Los compradores de ingredientes cosméticos naturales reciben con cada entrega un pequeño montón de papeles, y tres documentos hacen la mayor parte del trabajo pesado: la ficha de datos de seguridad (SDS), el certificado de análisis (CoA) y la hoja de especificaciones. Se confunden con frecuencia, pero cada uno responde a una pregunta distinta. Comprender el reparto de tareas entre ellos es lo que convierte una carpeta de PDF en un dosier del ingrediente defendible.
Qué es cada documento
El SDS es un documento regulado de comunicación de peligros. Describe el material como clase — su composición a efectos de seguridad, los peligros físicos y químicos, las medidas de primeros auxilios, la manipulación, el almacenamiento y la clasificación para el transporte. Existe para proteger a las personas, no para liberar un lote.
La hoja de especificaciones es el acuerdo. Indica los límites de calidad que el material debe cumplir cada vez: identidad (INCI, nombre botánico), los rangos permitidos para los parámetros fisicoquímicos, las ventanas de composición y los techos de contaminantes. Es el patrón de medida.

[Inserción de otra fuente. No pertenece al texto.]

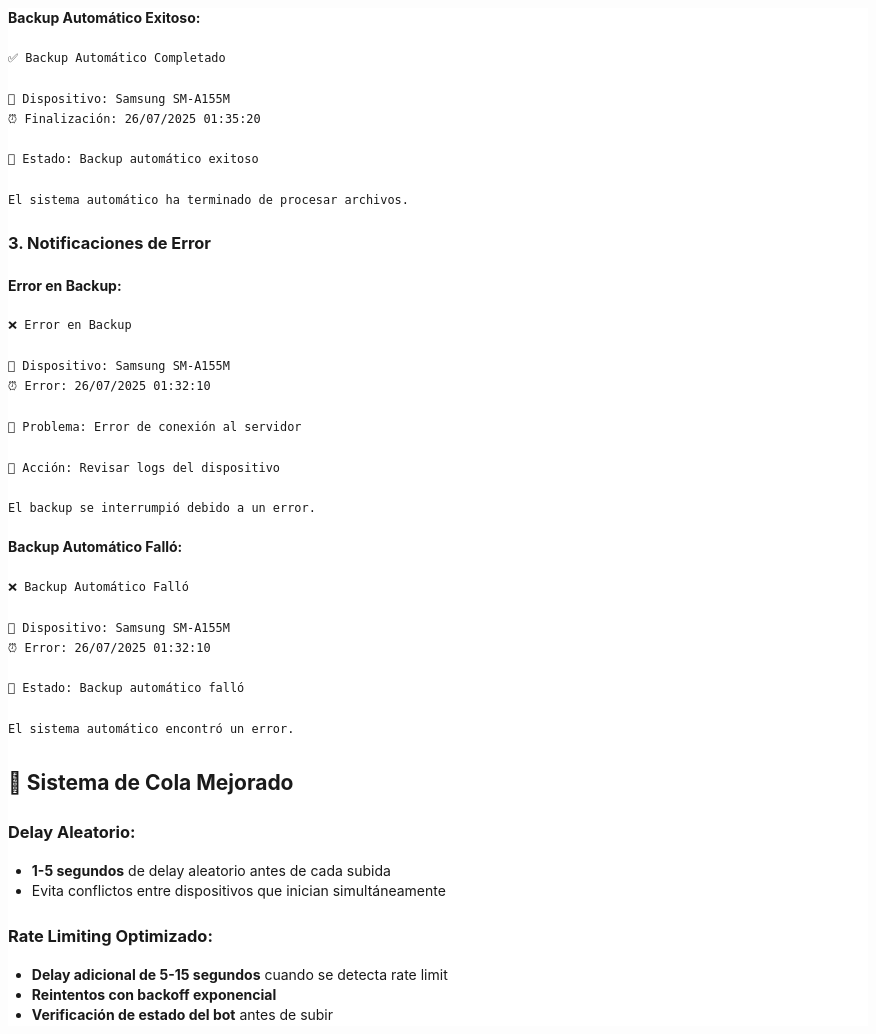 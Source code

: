 #### **Backup Automático Exitoso:**
```
✅ Backup Automático Completado

📱 Dispositivo: Samsung SM-A155M
⏰ Finalización: 26/07/2025 01:35:20

🎉 Estado: Backup automático exitoso

El sistema automático ha terminado de procesar archivos.
```

### **3. Notificaciones de Error**

#### **Error en Backup:**
```
❌ Error en Backup

📱 Dispositivo: Samsung SM-A155M
⏰ Error: 26/07/2025 01:32:10

🚨 Problema: Error de conexión al servidor

🔧 Acción: Revisar logs del dispositivo

El backup se interrumpió debido a un error.
```

#### **Backup Automático Falló:**
```
❌ Backup Automático Falló

📱 Dispositivo: Samsung SM-A155M
⏰ Error: 26/07/2025 01:32:10

🚨 Estado: Backup automático falló

El sistema automático encontró un error.
```

## 🔧 **Sistema de Cola Mejorado**

### **Delay Aleatorio:**
- **1-5 segundos** de delay aleatorio antes de cada subida
- Evita conflictos entre dispositivos que inician simultáneamente

### **Rate Limiting Optimizado:**
- **Delay adicional de 5-15 segundos** cuando se detecta rate limit
- **Reintentos con backoff exponencial**
- **Verificación de estado del bot** antes de subir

El CoA es la evidencia. Para un lote nombrado, informa los resultados realmente medidos y los muestra frente a los rangos de especificación. Es la prueba de que esta entrega concreta es conforme.
Cómo se comparan
| SDS | Hoja de especificaciones | CoA | |
|---|---|---|---|
| Propósito | Peligros y manipulación segura | Límites de calidad acordados | Resultados analizados de un lote |
| ¿Específico del lote? | No | No | Sí |
| Qué demuestra | Cómo usar el material con seguridad | Cómo debe verse lo "bueno" | Que este lote cumplió la especificación |
Qué no demuestra cada uno
Un SDS no demuestra que tu lote pasó el control de calidad — no lleva número de lote ni resultados medidos. Una hoja de especificaciones por sí sola no demuestra nada sobre una entrega; solo indica lo que debería ser cierto. Y un CoA, leído de forma aislada sin su especificación, es difícil de interpretar: un número significa poco hasta que ves el rango dentro del cual debía caer. Los tres son complementarios, no intercambiables.

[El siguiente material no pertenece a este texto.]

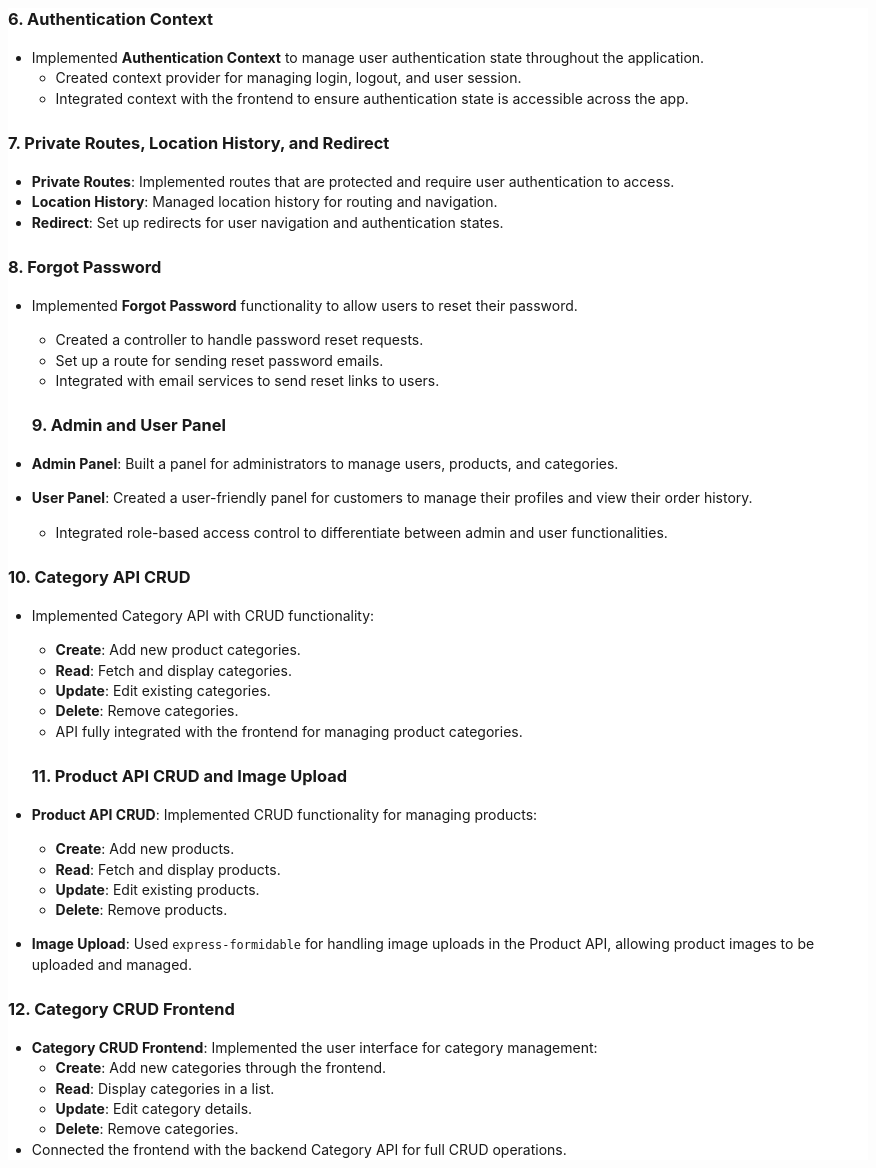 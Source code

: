 ### 6. **Authentication Context**

- Implemented **Authentication Context** to manage user authentication state throughout the application.
  - Created context provider for managing login, logout, and user session.
  - Integrated context with the frontend to ensure authentication state is accessible across the app.

### 7. **Private Routes, Location History, and Redirect**

- **Private Routes**: Implemented routes that are protected and require user authentication to access.
- **Location History**: Managed location history for routing and navigation.
- **Redirect**: Set up redirects for user navigation and authentication states.

### 8. **Forgot Password**

- Implemented **Forgot Password** functionality to allow users to reset their password.

  - Created a controller to handle password reset requests.
  - Set up a route for sending reset password emails.
  - Integrated with email services to send reset links to users.

  ### 9. **Admin and User Panel**

- **Admin Panel**: Built a panel for administrators to manage users, products, and categories.
- **User Panel**: Created a user-friendly panel for customers to manage their profiles and view their order history.
  - Integrated role-based access control to differentiate between admin and user functionalities.

### 10. **Category API CRUD**

- Implemented Category API with CRUD functionality:

  - **Create**: Add new product categories.
  - **Read**: Fetch and display categories.
  - **Update**: Edit existing categories.
  - **Delete**: Remove categories.
  - API fully integrated with the frontend for managing product categories.

  ### 11. **Product API CRUD and Image Upload**

- **Product API CRUD**: Implemented CRUD functionality for managing products:
  - **Create**: Add new products.
  - **Read**: Fetch and display products.
  - **Update**: Edit existing products.
  - **Delete**: Remove products.
- **Image Upload**: Used `express-formidable` for handling image uploads in the Product API, allowing product images to be uploaded and managed.

### 12. **Category CRUD Frontend**

- **Category CRUD Frontend**: Implemented the user interface for category management:
  - **Create**: Add new categories through the frontend.
  - **Read**: Display categories in a list.
  - **Update**: Edit category details.
  - **Delete**: Remove categories.
- Connected the frontend with the backend Category API for full CRUD operations.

Cómo trabajan juntos en un dosier
En la práctica forman una cadena. La especificación fija la expectativa. El CoA, emparejado por número de lote y partida, demuestra que la expectativa se cumplió para el material que realmente recibiste. El SDS lo acompaña para regir el almacenamiento y la manipulación seguros. Superpuestos con las declaraciones INCI, las declaraciones de alérgenos y la documentación IFRA cuando intervienen componentes de fragancia, constituyen la parte de ingredientes de tu expediente de información del producto.
Errores comunes que evitar
Dos errores se repiten. El primero es tratar un SDS como prueba del lote — aceptar un documento genérico de seguridad como si hubiera liberado el envío. No lo hace; sigues necesitando el CoA del lote. El segundo es liberar material frente a un CoA de muestra o "típico", que informa un lote anterior que nunca recibiste. Como los vegetales varían con la cosecha, la destilación y la añada, solo el CoA que lleva tu número de lote exacto puede despejar el bidón de tu almacén.
La conclusión
Piensa en los tres como expectativa, evidencia y seguridad. La especificación dice cómo se ve lo bueno, el CoA demuestra que un lote lo logró y el SDS mantiene segura la manipulación. Exige los tres — correctamente emparejados y archivados frente a la entrega — y tu cadena de suministro se mantiene tan transparente y premium como los propios ingredientes.